[Saved entries]
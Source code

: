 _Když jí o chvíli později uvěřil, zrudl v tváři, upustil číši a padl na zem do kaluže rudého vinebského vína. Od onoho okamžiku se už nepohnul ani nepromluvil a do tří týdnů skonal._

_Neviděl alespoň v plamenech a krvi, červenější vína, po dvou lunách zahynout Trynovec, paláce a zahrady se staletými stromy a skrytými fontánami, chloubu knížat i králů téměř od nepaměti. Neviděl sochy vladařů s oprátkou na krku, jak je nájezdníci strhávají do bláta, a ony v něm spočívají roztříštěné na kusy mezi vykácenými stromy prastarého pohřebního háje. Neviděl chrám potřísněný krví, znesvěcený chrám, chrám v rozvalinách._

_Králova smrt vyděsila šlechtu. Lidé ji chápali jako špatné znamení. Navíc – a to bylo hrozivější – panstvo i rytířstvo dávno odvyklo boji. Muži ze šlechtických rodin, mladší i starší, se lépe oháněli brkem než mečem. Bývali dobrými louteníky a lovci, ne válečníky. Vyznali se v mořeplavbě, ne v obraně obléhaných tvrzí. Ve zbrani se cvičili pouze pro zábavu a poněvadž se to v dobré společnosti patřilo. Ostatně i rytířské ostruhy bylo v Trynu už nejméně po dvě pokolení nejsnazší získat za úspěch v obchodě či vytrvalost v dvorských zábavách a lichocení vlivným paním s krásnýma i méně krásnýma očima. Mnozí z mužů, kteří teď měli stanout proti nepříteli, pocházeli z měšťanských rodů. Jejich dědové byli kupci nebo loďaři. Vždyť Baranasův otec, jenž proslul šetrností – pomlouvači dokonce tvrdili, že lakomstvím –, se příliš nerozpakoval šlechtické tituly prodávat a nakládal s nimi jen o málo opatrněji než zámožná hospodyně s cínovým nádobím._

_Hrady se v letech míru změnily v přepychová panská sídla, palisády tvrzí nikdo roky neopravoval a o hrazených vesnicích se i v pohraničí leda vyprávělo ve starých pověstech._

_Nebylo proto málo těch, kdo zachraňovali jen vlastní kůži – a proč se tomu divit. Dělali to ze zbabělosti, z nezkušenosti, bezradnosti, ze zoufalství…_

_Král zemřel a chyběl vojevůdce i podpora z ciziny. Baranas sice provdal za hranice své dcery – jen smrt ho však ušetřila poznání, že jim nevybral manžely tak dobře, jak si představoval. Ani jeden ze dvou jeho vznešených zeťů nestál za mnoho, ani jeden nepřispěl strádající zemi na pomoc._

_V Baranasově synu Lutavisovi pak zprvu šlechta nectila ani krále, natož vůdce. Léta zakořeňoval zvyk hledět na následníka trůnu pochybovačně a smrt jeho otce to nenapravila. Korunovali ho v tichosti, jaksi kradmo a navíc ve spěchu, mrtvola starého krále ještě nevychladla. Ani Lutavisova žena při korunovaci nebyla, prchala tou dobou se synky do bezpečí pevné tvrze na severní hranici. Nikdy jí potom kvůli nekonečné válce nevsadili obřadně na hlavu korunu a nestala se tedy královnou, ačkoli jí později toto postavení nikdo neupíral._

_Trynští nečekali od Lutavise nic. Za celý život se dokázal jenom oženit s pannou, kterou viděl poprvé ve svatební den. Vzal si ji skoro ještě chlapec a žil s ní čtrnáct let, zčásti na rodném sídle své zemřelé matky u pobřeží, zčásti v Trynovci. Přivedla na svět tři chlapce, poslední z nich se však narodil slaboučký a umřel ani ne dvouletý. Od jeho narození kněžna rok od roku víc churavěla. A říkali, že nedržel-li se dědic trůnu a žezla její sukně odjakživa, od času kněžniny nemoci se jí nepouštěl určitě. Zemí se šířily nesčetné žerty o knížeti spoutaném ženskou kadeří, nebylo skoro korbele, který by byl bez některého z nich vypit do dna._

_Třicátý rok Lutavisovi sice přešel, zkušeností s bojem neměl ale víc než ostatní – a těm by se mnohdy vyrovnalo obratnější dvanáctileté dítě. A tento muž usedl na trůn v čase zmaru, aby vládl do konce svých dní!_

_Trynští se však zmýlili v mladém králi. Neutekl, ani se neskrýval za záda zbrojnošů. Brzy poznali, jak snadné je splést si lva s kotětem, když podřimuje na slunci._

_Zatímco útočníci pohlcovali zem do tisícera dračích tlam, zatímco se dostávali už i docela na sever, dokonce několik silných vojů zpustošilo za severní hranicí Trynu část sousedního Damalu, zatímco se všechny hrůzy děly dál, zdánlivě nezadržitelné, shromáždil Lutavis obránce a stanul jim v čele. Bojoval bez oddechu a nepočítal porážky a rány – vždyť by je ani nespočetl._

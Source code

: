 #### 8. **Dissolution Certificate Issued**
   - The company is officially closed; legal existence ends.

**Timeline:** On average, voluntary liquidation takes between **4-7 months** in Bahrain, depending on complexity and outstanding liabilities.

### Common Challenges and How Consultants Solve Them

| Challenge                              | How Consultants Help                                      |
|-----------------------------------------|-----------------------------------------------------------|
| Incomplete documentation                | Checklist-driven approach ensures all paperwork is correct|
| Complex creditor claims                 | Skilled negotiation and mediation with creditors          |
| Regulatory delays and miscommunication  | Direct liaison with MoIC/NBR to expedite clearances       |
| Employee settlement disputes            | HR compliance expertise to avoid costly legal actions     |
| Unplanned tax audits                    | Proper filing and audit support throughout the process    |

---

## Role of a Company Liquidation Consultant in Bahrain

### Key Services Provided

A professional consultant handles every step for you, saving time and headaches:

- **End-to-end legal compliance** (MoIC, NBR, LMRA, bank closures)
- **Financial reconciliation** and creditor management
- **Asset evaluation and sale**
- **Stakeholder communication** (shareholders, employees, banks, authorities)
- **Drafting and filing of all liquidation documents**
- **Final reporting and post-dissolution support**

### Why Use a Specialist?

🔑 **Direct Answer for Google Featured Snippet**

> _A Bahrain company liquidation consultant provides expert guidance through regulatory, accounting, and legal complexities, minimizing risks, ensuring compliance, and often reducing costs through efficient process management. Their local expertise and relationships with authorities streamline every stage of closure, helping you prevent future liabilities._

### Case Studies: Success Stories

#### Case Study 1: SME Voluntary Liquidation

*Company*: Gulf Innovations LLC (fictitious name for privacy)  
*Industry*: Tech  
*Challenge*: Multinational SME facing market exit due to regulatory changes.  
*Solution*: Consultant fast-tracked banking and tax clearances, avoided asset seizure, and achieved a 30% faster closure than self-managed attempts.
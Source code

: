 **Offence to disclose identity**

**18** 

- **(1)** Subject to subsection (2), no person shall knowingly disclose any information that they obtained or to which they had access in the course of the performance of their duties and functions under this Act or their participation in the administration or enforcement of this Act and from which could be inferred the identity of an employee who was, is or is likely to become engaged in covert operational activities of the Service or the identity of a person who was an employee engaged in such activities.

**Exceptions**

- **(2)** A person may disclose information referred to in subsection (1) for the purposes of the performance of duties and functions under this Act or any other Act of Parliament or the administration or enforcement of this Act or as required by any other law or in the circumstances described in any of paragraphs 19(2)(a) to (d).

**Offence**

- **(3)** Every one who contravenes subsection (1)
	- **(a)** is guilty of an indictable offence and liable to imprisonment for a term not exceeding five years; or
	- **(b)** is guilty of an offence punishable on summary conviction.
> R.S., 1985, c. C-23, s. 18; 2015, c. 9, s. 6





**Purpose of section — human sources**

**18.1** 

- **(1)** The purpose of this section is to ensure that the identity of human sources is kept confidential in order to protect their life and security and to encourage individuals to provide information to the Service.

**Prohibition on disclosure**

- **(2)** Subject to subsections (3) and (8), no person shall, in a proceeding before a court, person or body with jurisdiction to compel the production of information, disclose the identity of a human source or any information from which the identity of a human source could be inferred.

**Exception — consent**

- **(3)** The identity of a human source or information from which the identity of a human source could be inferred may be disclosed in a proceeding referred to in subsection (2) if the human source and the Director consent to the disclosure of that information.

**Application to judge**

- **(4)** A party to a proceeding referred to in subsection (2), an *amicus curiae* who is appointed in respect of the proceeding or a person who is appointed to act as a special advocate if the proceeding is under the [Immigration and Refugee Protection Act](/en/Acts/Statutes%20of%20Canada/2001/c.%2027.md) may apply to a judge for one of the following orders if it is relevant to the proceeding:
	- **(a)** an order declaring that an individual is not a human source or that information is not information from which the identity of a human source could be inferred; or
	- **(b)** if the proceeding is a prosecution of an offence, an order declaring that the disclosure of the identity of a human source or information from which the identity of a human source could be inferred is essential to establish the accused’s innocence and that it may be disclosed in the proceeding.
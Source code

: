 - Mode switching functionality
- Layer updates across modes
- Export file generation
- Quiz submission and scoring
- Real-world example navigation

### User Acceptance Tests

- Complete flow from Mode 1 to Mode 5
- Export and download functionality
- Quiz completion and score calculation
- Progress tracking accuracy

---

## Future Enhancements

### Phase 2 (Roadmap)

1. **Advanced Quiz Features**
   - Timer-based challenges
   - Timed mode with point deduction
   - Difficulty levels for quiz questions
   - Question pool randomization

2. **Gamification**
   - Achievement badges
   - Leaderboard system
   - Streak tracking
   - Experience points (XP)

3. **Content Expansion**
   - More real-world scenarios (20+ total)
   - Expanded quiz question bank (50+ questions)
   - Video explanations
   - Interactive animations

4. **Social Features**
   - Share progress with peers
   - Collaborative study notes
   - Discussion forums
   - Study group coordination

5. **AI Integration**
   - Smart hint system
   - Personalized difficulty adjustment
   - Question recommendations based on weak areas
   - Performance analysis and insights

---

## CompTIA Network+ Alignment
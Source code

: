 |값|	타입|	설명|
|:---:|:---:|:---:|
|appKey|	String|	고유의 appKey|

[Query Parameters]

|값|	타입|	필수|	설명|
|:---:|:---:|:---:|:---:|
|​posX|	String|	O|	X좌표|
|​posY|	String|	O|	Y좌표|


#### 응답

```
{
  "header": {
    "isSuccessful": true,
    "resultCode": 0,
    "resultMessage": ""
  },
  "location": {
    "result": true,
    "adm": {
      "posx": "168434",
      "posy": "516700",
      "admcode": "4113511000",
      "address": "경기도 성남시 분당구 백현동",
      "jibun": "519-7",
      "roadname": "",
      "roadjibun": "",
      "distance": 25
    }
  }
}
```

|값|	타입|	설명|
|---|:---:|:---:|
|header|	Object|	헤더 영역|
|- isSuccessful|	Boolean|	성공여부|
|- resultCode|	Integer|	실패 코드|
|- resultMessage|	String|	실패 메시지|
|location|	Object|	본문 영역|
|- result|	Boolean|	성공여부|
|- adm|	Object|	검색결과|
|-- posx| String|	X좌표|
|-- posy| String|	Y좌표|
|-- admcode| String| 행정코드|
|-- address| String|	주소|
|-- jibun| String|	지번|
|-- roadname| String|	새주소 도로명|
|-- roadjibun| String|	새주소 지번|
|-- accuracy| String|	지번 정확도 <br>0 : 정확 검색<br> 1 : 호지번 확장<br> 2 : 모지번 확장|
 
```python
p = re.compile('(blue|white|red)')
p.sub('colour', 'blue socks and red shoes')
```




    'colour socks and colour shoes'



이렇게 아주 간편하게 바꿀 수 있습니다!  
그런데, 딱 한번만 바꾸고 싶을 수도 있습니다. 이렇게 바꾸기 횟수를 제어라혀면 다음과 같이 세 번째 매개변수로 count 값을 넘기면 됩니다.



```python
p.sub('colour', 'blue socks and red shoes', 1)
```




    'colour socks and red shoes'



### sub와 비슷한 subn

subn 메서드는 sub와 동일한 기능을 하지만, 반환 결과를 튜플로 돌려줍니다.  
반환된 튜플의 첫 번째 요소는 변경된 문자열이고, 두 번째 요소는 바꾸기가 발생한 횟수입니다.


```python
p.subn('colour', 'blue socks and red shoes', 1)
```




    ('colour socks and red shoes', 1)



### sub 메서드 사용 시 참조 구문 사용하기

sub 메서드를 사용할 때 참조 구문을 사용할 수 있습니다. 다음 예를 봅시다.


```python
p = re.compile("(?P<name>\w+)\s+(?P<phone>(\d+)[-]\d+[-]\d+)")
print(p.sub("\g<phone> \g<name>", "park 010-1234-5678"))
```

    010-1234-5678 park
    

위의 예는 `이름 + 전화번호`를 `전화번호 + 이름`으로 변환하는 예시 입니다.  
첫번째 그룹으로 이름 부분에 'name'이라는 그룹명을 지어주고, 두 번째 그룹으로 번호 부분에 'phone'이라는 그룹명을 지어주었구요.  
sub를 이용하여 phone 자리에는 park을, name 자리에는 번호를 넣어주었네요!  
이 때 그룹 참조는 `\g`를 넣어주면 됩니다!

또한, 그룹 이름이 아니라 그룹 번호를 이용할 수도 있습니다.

## Exercise directions
Only the lines from the one with "첫번째 그룹으로 이름" through the final line above belong in the answer, each reproduced word for word.

## Your response
첫번째 그룹으로 이름 부분에 'name'이라는 그룹명을 지어주고, 두 번째 그룹으로 번호 부분에 'phone'이라는 그룹명을 지어주었구요.  
sub를 이용하여 phone 자리에는 park을, name 자리에는 번호를 넣어주었네요!  
이 때 그룹 참조는 `\g`를 넣어주면 됩니다!

또한, 그룹 이름이 아니라 그룹 번호를 이용할 수도 있습니다.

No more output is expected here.